Bracket notation is similar to dot notation but uses dictionary-style access, making it more flexible for problematic column names.

In [41]:
# Basic bracket notation usage
disney_df.select(disney_df["title"], disney_df["genre"], disney_df["imdb_rating"]).show(5)
# Bracket notation handles any column name, including those with spaces


+--------------------+--------------------+-----------+
|               title|               genre|imdb_rating|
+--------------------+--------------------+-----------+
|10 Things I Hate ...|Comedy, Drama, Ro...|        7.3|
|101 Dalmatian Street|Animation, Comedy...|        6.2|
|      101 Dalmatians|Adventure, Comedy...|        5.7|
|101 Dalmatians 2:...|Animation, Advent...|        5.8|
|      102 Dalmatians|Adventure, Comedy...|        4.9|
+--------------------+--------------------+-----------+
only showing top 5 rows



In [42]:

# Using variables with bracket notation - very powerful feature
columns_of_interest = ["title", "genre", "imdb_rating", "year"]
disney_df.select([disney_df[col] for col in columns_of_interest]).show(5)

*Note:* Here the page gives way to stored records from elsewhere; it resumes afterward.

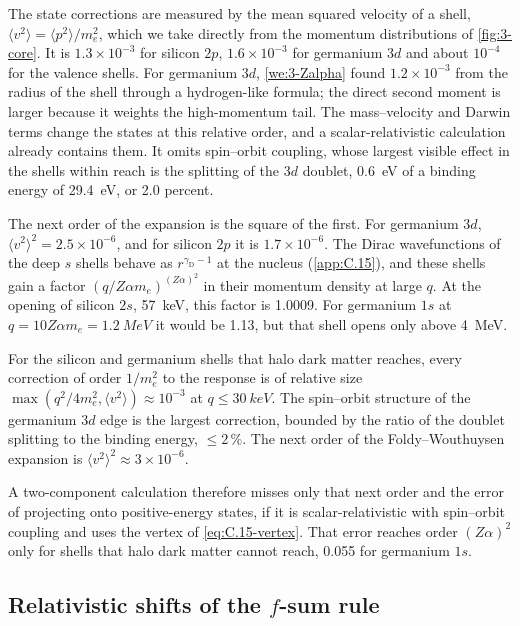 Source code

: The state corrections are measured by the mean squared velocity of a shell, $\langle v^2\rangle = \langle p^2\rangle/m_e^2$, which we take directly from the momentum distributions of \cref{fig:3-core}. It is $1.3\times10^{-3}$ for silicon $2p$, $1.6\times10^{-3}$ for germanium $3d$ and about $10^{-4}$ for the valence shells. For germanium $3d$, \cref{we:3-Zalpha} found $1.2\times10^{-3}$ from the radius of the shell through a hydrogen-like formula; the direct second moment is larger because it weights the high-momentum tail. The mass--velocity and Darwin terms change the states at this relative order, and a scalar-relativistic calculation already contains them. It omits spin--orbit coupling, whose largest visible effect in the shells within reach is the splitting of the $3d$ doublet, \SI{0.6}{eV} of a binding energy of \SI{29.4}{eV}, or 2.0 percent.

The next order of the expansion is the square of the first. For germanium $3d$, $\langle v^2\rangle^2 = 2.5\times10^{-6}$, and for silicon $2p$ it is $1.7\times10^{-6}$. The Dirac wavefunctions of the deep $s$ shells behave as $r^{\gamma_{\mathrm{D}} - 1}$ at the nucleus (\cref{app:C.15}), and these shells gain a factor $(q/Z\alpha m_e)^{(Z\alpha)^2}$ in their momentum density at large $q$. At the opening of silicon $2s$, \SI{57}{keV}, this factor is 1.0009. For germanium $1s$ at $q = 10Z\alpha m_e = \SI{1.2}{MeV}$ it would be 1.13, but that shell opens only above \SI{4}{MeV}.
\begin{keyresult}
For the silicon and germanium shells that halo dark matter reaches, every correction of order $1/m_e^2$ to the response is of relative size $\max(q^2/4m_e^2, \langle v^2\rangle) \approx 10^{-3}$ at $q \le \SI{30}{keV}$. The spin--orbit structure of the germanium $3d$ edge is the largest correction, bounded by the ratio of the doublet splitting to the binding energy, $\le 2\,\%$. The next order of the Foldy--Wouthuysen expansion is $\langle v^2\rangle^2 \approx 3\times10^{-6}$.
\end{keyresult}
\noindent A two-component calculation therefore misses only that next order and the error of projecting onto positive-energy states, if it is scalar-relativistic with spin--orbit coupling and uses the vertex of \cref{eq:C.15-vertex}. That error reaches order $(Z\alpha)^2$ only for shells that halo dark matter cannot reach, 0.055 for germanium $1s$.

\subsection{Relativistic shifts of the $f$-sum rule}\label{sec:10.6-fsum}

+--------------------+--------------------+-----------+-----+
|               title|               genre|imdb_rating| year|
+--------------------+--------------------+-----------+-----+
|10 Things I Hate ...|Comedy, Drama, Ro...|        7.3| 1999|
|101 Dalmatian Street|Animation, Comedy...|        6.2|2018–|
|      101 Dalmatians|Adventure, Comedy...|        5.7| 1996|
|101 Dalmatians 2:...|Animation, Advent...|        5.8| 2002|
|      102 Dalmatians|Adventure, Comedy...|        4.9| 2000|
+--------------------+--------------------+-----------+-----+
only showing top 5 rows



In [43]:
# Bracket notation supports all the same expressions as dot notation
disney_df.select(
    disney_df["title"],
    disney_df["imdb_rating"].cast("double").alias("numeric_rating"),
    disney_df["year"].cast("integer").alias("release_year")
).show(5)

+--------------------+--------------+------------+
|               title|numeric_rating|release_year|
+--------------------+--------------+------------+
|10 Things I Hate ...|           7.3|        1999|
|101 Dalmatian Street|           6.2|        NULL|
|      101 Dalmatians|           5.7|        1996|
|101 Dalmatians 2:...|           5.8|        2002|
|      102 Dalmatians|           4.9|        2000|
+--------------------+--------------+------------+
only showing top 5 rows



In [44]:

# Dynamic column selection based on conditions
rating_columns = [col for col in disney_df.columns if "rating" in col.lower()]
disney_df.select(["title"] + [disney_df[col] for col in rating_columns]).show(5)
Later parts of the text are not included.